Wednesday, May 17, 2017

People Behaving Badly


1984:

There are those who don’t feel badly about behaving badly, nor about condoning the abuse of animals for food and clothing, as if it’s of no significance. It’s as if they are impelled to cause damage, to take a full part in the whole cruel system of animal abuse, but don’t know how to pull back. Better behaved people can see better the part they play, moderate their urges, and try to minimise their damage.

         

As advocates for the animals, we get disappointed by those who are pulling in the opposite direction. We might want to give up on them, exasperated.
         

When I get talking to people who behave badly, but may not seem to care, I nevertheless find they’re worth getting to know, if only to find out how they justify their views on animals. I try to talk to them, ask them how they feel about ‘all this’. At the same time, I try to make them feel at ease, by eliminating any hint of judgement from what I’m asking. I try never to show any trace of disapproval. Not that I don’t feel it, but I don’t want to show it, since I’m curious to learn about them.



If we can ask questions of them, as if they were asking themself the same questions, then we have a better chance of influencing a change of attitude, without igniting ego-resistance.
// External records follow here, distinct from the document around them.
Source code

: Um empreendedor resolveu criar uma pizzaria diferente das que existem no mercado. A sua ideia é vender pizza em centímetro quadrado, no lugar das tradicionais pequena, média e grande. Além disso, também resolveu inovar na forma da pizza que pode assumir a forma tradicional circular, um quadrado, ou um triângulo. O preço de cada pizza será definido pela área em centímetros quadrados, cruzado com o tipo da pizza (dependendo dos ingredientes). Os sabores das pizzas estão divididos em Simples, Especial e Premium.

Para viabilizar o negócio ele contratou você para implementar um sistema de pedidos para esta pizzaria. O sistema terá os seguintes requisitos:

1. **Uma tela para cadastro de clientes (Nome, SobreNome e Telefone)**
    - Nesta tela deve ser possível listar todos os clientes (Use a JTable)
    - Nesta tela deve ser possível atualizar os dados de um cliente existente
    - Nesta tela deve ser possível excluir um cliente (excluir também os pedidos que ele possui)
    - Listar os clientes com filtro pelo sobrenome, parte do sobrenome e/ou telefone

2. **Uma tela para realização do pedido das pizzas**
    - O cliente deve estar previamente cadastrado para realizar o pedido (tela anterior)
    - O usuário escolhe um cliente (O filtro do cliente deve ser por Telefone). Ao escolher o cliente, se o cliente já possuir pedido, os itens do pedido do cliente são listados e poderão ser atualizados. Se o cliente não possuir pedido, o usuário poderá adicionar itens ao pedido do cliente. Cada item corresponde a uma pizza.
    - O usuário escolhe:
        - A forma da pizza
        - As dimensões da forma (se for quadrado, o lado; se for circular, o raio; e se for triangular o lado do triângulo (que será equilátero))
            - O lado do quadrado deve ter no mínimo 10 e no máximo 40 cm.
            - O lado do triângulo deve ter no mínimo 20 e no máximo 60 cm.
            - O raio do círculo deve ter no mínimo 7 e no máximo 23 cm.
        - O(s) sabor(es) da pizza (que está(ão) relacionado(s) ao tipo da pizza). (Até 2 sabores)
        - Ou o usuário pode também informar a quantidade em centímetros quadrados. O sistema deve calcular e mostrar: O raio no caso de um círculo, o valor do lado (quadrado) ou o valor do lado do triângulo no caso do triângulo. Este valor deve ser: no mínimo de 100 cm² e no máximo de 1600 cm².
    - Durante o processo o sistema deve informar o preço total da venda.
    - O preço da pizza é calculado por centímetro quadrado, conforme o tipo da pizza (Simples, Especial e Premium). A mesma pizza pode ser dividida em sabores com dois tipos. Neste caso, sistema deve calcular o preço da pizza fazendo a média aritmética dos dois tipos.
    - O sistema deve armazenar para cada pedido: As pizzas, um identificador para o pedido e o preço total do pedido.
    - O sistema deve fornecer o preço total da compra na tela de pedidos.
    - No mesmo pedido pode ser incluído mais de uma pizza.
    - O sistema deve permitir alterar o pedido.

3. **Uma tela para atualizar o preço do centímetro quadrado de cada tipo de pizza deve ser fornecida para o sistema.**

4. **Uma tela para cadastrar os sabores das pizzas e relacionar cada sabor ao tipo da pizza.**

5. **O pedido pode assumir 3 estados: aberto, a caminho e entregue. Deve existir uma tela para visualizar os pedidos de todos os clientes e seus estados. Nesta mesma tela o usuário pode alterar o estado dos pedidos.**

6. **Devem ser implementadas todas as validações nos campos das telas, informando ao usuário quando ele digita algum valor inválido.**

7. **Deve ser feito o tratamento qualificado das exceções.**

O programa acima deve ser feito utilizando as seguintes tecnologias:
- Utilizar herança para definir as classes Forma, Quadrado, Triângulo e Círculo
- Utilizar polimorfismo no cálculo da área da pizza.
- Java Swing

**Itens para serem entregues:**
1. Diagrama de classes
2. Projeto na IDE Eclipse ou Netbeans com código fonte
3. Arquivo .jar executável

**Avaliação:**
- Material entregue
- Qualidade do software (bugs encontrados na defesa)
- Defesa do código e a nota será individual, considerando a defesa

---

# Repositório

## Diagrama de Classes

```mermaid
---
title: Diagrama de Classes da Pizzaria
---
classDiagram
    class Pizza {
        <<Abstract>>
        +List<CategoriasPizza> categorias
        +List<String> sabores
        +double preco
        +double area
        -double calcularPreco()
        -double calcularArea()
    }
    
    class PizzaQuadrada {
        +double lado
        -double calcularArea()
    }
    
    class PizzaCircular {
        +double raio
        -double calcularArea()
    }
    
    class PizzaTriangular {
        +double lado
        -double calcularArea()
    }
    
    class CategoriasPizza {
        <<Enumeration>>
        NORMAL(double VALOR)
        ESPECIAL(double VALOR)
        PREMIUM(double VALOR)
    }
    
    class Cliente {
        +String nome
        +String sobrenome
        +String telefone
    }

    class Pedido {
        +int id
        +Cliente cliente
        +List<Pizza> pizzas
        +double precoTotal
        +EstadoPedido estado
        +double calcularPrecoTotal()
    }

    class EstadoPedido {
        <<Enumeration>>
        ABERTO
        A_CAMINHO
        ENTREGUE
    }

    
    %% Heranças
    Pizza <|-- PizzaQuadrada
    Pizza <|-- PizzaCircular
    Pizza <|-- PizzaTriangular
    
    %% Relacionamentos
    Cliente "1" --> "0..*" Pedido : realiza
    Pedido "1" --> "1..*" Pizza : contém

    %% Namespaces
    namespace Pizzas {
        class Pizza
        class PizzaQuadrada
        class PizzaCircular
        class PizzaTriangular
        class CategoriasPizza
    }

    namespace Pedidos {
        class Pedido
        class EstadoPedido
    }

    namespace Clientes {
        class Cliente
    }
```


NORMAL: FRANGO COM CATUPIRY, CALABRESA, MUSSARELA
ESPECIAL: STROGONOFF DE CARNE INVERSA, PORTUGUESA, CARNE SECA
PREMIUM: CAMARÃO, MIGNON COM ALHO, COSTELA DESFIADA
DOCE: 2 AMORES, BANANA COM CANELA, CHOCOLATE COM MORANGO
If we can spend time with people who not only disagree with us but adamantly oppose the whole concept of ‘animals having rights’, we might get closer to the general point of view shared by very many others. On this subject of ‘carnism’, people put animals in a special category. Their own companion animals are much loved whilst ‘food’ animals must be completely un-loved. However illogical their arguments may seem to us, our job as animal advocates is to get deeper inside this way of thinking. And that’s made easier the more we become familiar with their arguments. It’s easy for vegans to forget the rationale we ourselves might have used, to justify our own eating and clothing habits in the past.